Task directions: Only lines containing the string "Gaussian" belong in the answer; find them in the records and copy them.
-----
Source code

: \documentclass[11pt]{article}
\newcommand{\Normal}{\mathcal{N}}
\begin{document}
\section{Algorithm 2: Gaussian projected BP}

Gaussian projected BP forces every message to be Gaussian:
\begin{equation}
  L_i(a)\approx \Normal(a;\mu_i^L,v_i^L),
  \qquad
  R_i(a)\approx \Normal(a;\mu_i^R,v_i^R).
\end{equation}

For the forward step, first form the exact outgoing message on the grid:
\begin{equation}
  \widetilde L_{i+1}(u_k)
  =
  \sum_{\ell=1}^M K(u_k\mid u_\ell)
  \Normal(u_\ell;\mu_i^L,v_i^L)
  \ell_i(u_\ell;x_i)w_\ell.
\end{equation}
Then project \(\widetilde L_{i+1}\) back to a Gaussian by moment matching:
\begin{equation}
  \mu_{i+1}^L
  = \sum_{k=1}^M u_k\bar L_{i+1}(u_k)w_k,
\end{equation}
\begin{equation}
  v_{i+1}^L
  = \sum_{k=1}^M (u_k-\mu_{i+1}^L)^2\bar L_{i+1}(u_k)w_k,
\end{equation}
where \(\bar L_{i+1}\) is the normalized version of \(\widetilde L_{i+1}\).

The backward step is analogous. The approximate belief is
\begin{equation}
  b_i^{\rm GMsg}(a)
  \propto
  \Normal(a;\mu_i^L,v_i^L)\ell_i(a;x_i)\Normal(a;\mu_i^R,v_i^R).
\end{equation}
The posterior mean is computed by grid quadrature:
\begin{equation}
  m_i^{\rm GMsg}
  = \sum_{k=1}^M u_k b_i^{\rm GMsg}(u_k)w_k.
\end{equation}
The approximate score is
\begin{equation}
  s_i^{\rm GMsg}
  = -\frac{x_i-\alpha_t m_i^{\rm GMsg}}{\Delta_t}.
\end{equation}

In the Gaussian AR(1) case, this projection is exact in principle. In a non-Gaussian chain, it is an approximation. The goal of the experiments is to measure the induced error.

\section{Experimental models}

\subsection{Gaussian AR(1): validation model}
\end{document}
-----
Task solution:
\section{Algorithm 2: Gaussian projected BP}
Gaussian projected BP forces every message to be Gaussian:
Then project \(\widetilde L_{i+1}\) back to a Gaussian by moment matching:
In the Gaussian AR(1) case, this projection is exact in principle. In a non-Gaussian chain, it is an approximation. The goal of the experiments is to measure the induced error.
\subsection{Gaussian AR(1): validation model}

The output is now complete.